What to work on: Set down exactly the lines from the one containing "To explore the" through the last line of the data below, and no others.

Dataset entries

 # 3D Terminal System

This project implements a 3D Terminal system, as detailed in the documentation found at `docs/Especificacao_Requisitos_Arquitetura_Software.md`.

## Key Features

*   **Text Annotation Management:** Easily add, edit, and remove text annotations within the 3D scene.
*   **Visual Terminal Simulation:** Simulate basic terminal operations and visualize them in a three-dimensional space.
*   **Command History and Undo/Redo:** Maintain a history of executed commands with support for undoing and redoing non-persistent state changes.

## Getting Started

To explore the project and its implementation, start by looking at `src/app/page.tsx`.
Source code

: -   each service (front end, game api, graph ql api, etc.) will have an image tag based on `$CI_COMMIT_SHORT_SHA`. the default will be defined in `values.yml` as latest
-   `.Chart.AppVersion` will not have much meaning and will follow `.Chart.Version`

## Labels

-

Answer to the problem:
To explore the project and its implementation, start by looking at `src/app/page.tsx`.
Source code

: -   each service (front end, game api, graph ql api, etc.) will have an image tag based on `$CI_COMMIT_SHORT_SHA`. the default will be defined in `values.yml` as latest
-   `.Chart.AppVersion` will not have much meaning and will follow `.Chart.Version`

## Labels

-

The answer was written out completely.